In order to measure the flow rate of fluid in a conduit, it is common to utilize a Rodely bluff body to generate vortex shedding as described in U.S. Pat. No. 3,572,117 issued on Mar. 23, 1971, and assigned to the assignee hereof. The vortex shedding, which is oscillatory in nature, is in turn detected by a suitable sensor such as a thermistor, a shuttle or a diaphragm. The detector converts a parameter (e.g., temperature, pressure) variation of the fluid into an electrical signal. Typically, this signal is a composite of a low amplitude, high frequency fluid flow signal superimposed on a higher amplitude, random noise signal of lower frequency. The noise signal is generally not of interest.
Various types of electronic equipment have been proposed by the prior art to process the composite electrical signal and thereby measure flow rate. In many applications the flowmeter has been highly constrained by the high cost of such equipment. One system employs a series combination of a pre-amplifier, a filter and a schmitt trigger. The pre-amplifier incorporates frequency compensation which modifies the effective gain at various frequencies. The gain contouring is specific and is experimentally derived to get the best accuracy from the trigger circuit. Likewise, the signal passes through a fixed bandpass filter, one which has to be specifically designed for each application (e.g., each type of fluid or range of possible flow rates). In this type of equipment the filter bandwidth (f.sub.max :f.sub.min) typically has to be less than 30:1 even for a bluff body-sensor arrangement (meter) which produces high signal quality; and, of course, has to be much narrower for poor signal quality meters. In addition, the equipment has to be adjusted, sometimes critically, to achieve adequate accuracy.
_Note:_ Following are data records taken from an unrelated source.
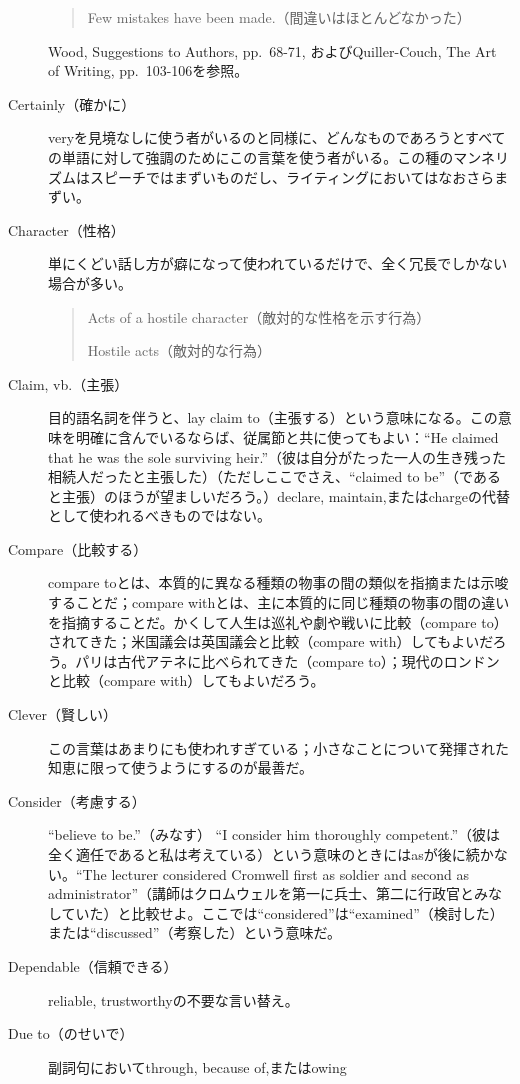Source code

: \begin{description}
\begin{quote}
    Few mistakes have been made.（間違いはほとんどなかった）
\end{quote}
Wood, Suggestions to Authors, pp.~68-71, およびQuiller-Couch, The
Art of Writing, pp.~103-106を参照。
\item [Certainly（確かに）]
veryを見境なしに使う者がいるのと同様に、どんなものであろうとすべての単語に対して強調のためにこの言葉を使う者がいる。この種のマンネリズムはスピーチではまずいものだし、ライティングにおいてはなおさらまずい。
\item [Character（性格）]
単にくどい話し方が癖になって使われているだけで、全く冗長でしかない場合が多い。
\begin{quote}
    Acts of a hostile character（敵対的な性格を示す行為）
    
    Hostile acts（敵対的な行為）
\end{quote}
\item[Claim, vb.（主張）]目的語名詞を伴うと、lay claim
to（主張する）という意味になる。この意味を明確に含んでいるならば、従属節と共に使ってもよい：``He
claimed that he was the sole surviving
heir.''（彼は自分がたった一人の生き残った相続人だったと主張した）（ただしここでさえ、``claimed
to be''（であると主張）のほうが望ましいだろう。）declare,
maintain,またはchargeの代替として使われるべきものではない。
\item [Compare（比較する）]compare
toとは、本質的に異なる種類の物事の間の類似を指摘または示唆することだ；compare
withとは、主に本質的に同じ種類の物事の間の違いを指摘することだ。かくして人生は巡礼や劇や戦いに比較（compare
to）されてきた；米国議会は英国議会と比較（compare
with）してもよいだろう。パリは古代アテネに比べられてきた（compare
to）；現代のロンドンと比較（compare with）してもよいだろう。
\item [Clever（賢しい）]
この言葉はあまりにも使われすぎている；小さなことについて発揮された知恵に限って使うようにするのが最善だ。
\item[Consider（考慮する）]``believe to be.''（みなす） ``I consider him thoroughly
competent.''（彼は全く適任であると私は考えている）という意味のときにはasが後に続かない。``The
lecturer considered Cromwell first as soldier and second as
administrator''（講師はクロムウェルを第一に兵士、第二に行政官とみなしていた）と比較せよ。ここでは``considered''は``examined''（検討した）または``discussed''（考察した）という意味だ。
\item [Dependable（信頼できる）]reliable, trustworthyの不要な言い替え。
\item [Due to（のせいで）] 副詞句においてthrough, because of,またはowing

\end{description}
To avoid having to redesign the filter for each different frequency (flow rate) range, the prior art has suggested that a tracking filter be substituted for the fixed bandpass filter. These filters fall into two categories: electrically and mechanically tuneable. Electrically tuneable filters depend on electrically variable components such as light sensitive resistors, FETs (Field Effect Transistors) and voltage variable capacitors as tuning elements. All of these electrical components are notoriously nonlinear and temperature sensitive. In addition, a tuneable filter employing FETs, for example, has two other disadvantages: it is very slow and hence cannot be utilized in most applications which require response to dynamic flow rate changes; and it is very expensive due to the need for matched FETs. A mechanically tuneable filter, on the other hand, is cumbersome, complex and requires sophisticated electronics to interface with the mechanics.
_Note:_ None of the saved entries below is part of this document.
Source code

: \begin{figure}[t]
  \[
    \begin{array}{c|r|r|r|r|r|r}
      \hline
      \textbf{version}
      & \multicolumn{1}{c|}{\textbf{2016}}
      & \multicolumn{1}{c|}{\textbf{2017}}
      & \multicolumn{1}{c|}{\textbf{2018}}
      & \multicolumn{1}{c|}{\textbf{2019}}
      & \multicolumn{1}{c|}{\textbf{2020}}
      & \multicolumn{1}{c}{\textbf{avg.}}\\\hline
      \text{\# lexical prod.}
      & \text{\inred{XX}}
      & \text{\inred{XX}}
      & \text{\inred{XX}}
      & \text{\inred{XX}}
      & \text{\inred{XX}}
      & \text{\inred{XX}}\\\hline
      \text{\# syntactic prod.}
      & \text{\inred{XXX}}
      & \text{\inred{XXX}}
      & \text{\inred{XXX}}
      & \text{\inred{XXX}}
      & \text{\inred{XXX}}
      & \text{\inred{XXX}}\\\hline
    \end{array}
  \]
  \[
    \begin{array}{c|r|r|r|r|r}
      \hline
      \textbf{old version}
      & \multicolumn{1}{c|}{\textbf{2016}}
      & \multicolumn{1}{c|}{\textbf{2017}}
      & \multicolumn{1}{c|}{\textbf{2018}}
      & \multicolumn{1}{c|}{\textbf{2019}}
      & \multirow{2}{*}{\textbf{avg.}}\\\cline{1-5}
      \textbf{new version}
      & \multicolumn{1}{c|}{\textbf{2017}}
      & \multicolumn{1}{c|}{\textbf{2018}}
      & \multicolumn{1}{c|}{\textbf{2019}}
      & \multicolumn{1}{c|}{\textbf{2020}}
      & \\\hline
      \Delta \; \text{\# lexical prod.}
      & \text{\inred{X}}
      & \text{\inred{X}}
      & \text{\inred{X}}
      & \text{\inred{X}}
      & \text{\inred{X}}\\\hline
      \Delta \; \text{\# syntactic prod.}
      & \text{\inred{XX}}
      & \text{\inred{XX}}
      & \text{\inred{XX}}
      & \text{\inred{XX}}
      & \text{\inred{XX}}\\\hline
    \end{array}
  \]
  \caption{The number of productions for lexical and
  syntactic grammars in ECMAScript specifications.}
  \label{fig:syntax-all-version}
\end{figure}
Another development in fluid flow detection is generally referred to as a signal processor and typically has two models, one for measuring liquid flow rates and the other for gas flow. This inherently causes a problem in measuring the flow rate of high pressure gas which has a signal quality between liquid and gas. The basic processor solves the tuning range problem by switching whole sections of circuitry on or off, according to flowrate, but is a precision system, quite complex and difficult to repair.
It is therefore one object of my invention to provide flowmetering equipment which operates over a relatively wide range of signal quality, frequency, signal amplitude and noise conditions.
It is another object of my invention to provide such equipment utilizing a building block approach to circuitry which is simple to repair and modify, and which employs low-cost, non-precision components.
It is yet another object of my invention to provide a unique tuneable bandpass filter for use in such equipment, as well as in other equipments not necessarily related to flowmetering.
It is still another object of my invention to provide a unique trigger circuit for detecting the filter output, especially in flowmetering applications.